(Directions): In the records below, find each line that holds "number" and return it.

++++

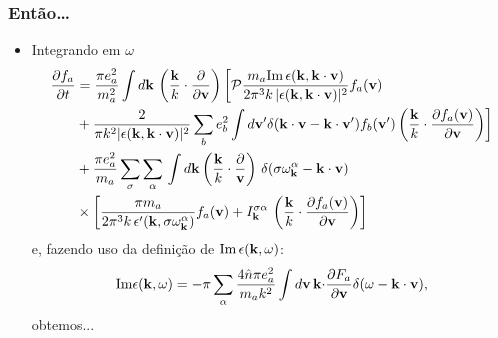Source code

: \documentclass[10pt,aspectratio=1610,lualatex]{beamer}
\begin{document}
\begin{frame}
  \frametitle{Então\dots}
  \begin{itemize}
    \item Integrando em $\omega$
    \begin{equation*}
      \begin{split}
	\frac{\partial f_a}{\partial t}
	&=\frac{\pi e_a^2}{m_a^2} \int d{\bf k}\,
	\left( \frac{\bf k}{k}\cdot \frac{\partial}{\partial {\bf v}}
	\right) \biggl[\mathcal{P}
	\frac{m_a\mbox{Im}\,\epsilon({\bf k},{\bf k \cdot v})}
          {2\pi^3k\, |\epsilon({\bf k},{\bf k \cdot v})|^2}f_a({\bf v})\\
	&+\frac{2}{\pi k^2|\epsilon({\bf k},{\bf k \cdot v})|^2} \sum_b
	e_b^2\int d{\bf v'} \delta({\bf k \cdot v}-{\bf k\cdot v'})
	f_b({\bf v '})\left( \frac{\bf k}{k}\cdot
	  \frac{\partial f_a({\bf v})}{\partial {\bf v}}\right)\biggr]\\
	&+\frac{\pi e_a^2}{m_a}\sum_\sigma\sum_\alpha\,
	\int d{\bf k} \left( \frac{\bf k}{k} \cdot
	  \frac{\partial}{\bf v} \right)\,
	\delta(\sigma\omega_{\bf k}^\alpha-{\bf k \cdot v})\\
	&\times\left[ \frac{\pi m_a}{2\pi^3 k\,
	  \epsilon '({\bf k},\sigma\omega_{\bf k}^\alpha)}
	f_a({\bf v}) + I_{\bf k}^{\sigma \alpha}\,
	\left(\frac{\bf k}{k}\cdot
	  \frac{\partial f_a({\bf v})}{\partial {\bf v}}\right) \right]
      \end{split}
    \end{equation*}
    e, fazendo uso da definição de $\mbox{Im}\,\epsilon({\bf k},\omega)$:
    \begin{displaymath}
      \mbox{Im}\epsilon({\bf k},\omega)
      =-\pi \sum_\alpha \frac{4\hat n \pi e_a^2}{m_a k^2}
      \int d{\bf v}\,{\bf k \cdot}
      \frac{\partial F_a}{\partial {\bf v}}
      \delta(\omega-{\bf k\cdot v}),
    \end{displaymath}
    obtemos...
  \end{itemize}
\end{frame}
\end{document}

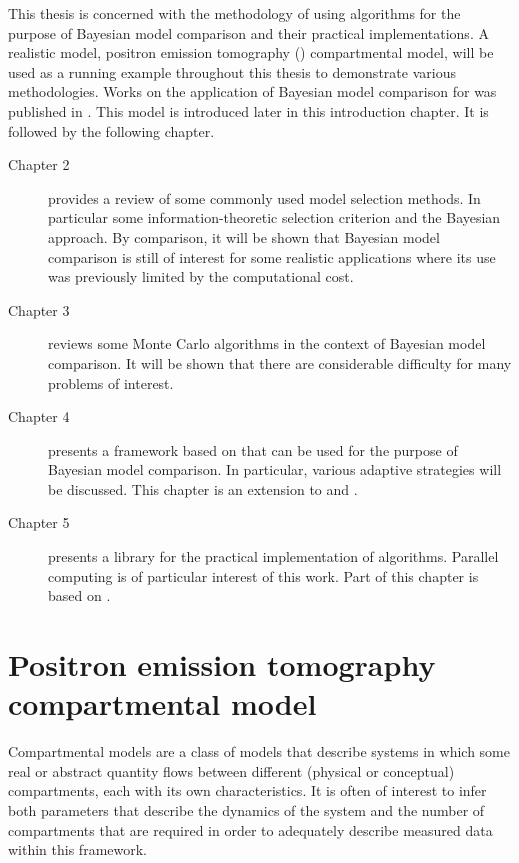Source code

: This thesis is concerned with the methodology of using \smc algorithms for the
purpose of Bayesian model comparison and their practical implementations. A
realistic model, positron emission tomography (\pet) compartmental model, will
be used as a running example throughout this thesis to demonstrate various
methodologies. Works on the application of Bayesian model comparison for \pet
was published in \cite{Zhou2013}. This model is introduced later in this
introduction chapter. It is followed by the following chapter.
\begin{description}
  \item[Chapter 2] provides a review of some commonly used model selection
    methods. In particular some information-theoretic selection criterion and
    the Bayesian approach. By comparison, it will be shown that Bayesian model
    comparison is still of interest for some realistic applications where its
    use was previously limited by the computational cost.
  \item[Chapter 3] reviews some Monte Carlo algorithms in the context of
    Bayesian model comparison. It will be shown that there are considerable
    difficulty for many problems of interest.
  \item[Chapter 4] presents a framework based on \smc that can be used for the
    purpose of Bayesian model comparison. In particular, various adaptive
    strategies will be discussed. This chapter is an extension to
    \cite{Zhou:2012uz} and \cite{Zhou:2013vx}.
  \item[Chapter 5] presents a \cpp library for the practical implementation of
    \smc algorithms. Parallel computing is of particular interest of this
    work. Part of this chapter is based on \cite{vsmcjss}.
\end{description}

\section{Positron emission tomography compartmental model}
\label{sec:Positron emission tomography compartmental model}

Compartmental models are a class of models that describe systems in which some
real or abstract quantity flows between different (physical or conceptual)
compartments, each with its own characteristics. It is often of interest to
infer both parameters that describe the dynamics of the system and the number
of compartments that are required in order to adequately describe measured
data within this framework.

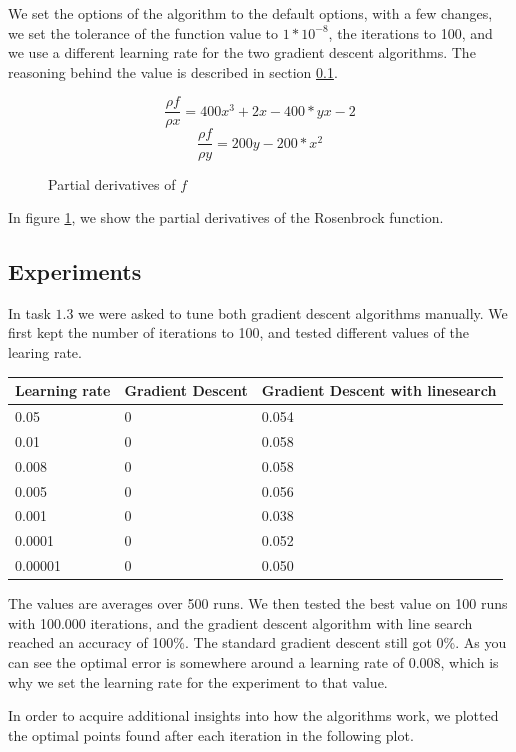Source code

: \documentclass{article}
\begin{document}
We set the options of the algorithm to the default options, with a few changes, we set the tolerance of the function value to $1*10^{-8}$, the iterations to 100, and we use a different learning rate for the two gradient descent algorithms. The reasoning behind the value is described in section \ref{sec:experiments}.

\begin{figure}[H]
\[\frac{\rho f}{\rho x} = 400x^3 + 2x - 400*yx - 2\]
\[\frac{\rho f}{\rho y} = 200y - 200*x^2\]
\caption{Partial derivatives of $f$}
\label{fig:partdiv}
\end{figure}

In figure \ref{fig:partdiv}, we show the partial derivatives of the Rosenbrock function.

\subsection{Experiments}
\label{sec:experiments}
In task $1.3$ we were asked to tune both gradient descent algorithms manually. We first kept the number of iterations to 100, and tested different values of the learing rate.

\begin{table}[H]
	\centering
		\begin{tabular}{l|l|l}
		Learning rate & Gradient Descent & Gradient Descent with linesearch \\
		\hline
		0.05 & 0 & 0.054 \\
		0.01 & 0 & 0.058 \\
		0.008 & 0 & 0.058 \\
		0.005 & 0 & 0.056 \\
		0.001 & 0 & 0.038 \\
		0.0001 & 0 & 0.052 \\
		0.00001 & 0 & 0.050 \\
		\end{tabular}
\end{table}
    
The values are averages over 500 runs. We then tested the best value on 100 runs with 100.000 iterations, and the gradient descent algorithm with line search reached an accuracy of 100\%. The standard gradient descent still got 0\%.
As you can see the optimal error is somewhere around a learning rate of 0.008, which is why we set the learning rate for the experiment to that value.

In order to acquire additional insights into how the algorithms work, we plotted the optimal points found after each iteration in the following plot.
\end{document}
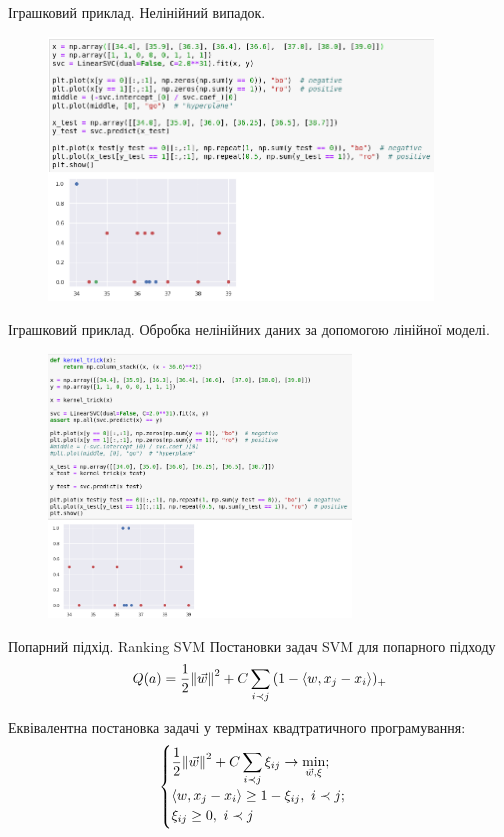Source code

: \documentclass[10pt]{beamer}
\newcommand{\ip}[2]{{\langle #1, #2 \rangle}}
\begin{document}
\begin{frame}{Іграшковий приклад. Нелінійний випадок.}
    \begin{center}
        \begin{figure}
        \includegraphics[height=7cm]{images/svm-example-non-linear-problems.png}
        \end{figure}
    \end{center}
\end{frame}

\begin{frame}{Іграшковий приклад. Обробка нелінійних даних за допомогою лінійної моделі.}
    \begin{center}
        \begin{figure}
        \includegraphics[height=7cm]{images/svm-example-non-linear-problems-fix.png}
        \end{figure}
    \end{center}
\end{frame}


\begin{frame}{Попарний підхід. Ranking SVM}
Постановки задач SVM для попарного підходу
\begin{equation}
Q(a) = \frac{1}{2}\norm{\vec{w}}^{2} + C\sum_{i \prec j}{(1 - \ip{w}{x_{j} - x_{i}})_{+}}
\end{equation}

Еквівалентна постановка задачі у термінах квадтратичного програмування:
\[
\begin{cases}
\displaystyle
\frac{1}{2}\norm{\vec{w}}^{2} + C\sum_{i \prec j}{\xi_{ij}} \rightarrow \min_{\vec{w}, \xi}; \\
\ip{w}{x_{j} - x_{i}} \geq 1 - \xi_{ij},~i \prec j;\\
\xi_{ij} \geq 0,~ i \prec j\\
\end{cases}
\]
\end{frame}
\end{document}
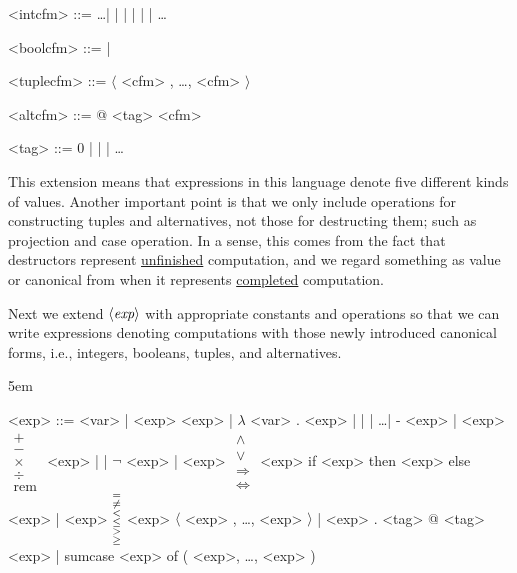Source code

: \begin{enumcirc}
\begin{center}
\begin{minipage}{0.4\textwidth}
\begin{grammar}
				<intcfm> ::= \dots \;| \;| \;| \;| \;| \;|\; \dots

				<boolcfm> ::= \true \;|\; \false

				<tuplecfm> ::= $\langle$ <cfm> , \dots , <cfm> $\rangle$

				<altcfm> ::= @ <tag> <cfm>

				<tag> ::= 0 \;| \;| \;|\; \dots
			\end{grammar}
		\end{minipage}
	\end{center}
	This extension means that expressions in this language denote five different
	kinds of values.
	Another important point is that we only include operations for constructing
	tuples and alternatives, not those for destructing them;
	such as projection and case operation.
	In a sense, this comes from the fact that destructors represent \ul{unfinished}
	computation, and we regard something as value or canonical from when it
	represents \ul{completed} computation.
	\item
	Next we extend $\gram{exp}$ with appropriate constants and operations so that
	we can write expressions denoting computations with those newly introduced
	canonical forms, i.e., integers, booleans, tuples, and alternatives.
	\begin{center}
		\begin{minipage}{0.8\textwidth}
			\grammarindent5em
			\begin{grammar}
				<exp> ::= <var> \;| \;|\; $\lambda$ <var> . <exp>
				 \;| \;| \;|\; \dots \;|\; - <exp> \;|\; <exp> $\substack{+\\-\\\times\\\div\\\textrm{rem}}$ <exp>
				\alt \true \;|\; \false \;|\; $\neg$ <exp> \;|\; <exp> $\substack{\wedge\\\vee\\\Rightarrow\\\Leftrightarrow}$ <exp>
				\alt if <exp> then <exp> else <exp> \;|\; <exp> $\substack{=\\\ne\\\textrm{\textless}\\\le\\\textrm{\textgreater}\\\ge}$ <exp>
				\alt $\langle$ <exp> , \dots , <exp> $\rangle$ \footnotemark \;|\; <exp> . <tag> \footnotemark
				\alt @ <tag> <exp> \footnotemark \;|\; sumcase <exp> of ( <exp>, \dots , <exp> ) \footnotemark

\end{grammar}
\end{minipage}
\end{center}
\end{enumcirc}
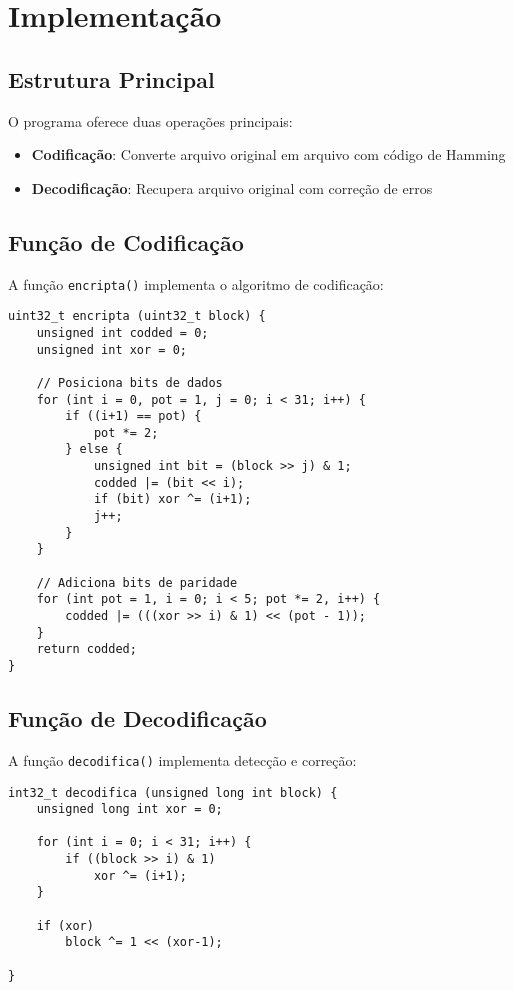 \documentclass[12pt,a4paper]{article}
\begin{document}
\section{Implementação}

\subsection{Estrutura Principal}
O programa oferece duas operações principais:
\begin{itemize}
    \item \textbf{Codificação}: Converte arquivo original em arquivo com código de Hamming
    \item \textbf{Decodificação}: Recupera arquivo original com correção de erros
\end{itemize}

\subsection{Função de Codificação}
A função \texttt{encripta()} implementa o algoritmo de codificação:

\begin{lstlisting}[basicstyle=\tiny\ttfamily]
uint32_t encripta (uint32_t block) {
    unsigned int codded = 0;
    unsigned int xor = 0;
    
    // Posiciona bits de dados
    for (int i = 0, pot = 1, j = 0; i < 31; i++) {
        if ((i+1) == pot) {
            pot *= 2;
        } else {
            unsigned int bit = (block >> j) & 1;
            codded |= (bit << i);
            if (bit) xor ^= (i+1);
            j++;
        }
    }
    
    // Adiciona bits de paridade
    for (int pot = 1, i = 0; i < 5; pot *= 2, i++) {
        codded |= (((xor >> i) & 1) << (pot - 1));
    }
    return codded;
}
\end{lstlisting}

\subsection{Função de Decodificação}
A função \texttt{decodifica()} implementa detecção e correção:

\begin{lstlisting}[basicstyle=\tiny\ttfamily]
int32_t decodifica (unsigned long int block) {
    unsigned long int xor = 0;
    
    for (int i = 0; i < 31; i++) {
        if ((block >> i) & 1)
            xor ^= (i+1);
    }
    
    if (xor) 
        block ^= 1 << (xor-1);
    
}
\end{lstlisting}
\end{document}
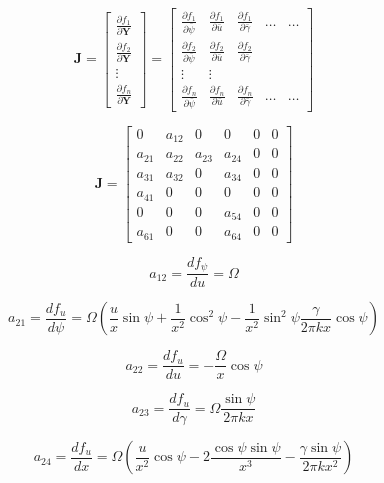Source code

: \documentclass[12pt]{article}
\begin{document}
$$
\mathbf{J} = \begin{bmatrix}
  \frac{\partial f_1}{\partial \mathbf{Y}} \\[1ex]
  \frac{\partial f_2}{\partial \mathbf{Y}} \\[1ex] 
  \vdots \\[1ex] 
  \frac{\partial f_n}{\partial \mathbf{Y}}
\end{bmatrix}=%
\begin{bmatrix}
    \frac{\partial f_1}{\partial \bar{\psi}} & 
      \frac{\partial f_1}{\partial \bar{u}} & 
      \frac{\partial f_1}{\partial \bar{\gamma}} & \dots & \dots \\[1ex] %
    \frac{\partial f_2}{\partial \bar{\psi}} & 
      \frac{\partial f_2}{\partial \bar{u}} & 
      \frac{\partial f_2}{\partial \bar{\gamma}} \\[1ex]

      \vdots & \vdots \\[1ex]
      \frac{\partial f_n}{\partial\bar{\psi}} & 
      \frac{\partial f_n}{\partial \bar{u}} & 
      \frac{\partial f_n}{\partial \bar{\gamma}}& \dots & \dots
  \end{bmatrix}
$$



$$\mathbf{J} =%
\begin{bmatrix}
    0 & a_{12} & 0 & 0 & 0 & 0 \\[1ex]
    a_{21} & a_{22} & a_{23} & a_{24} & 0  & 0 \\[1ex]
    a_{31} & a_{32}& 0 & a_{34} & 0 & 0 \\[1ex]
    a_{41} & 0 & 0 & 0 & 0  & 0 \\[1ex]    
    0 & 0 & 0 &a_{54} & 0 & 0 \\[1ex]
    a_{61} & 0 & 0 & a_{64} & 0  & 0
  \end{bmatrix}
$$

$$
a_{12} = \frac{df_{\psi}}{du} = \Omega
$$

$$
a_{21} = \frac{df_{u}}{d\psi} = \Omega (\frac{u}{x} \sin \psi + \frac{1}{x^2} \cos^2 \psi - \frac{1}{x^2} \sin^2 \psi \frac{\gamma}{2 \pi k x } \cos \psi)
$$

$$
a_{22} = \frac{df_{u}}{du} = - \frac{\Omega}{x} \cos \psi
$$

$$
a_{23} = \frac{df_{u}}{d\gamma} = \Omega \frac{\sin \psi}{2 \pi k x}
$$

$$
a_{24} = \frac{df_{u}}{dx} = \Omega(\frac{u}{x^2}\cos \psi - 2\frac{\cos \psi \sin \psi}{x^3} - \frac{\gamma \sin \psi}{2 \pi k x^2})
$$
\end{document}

++++

(Completed task):
infer both parameters that describe the dynamics of the system and the number
In task $1.3$ we were asked to tune both gradient descent algorithms manually. We first kept the number of iterations to 100, and tested different values of the learing rate.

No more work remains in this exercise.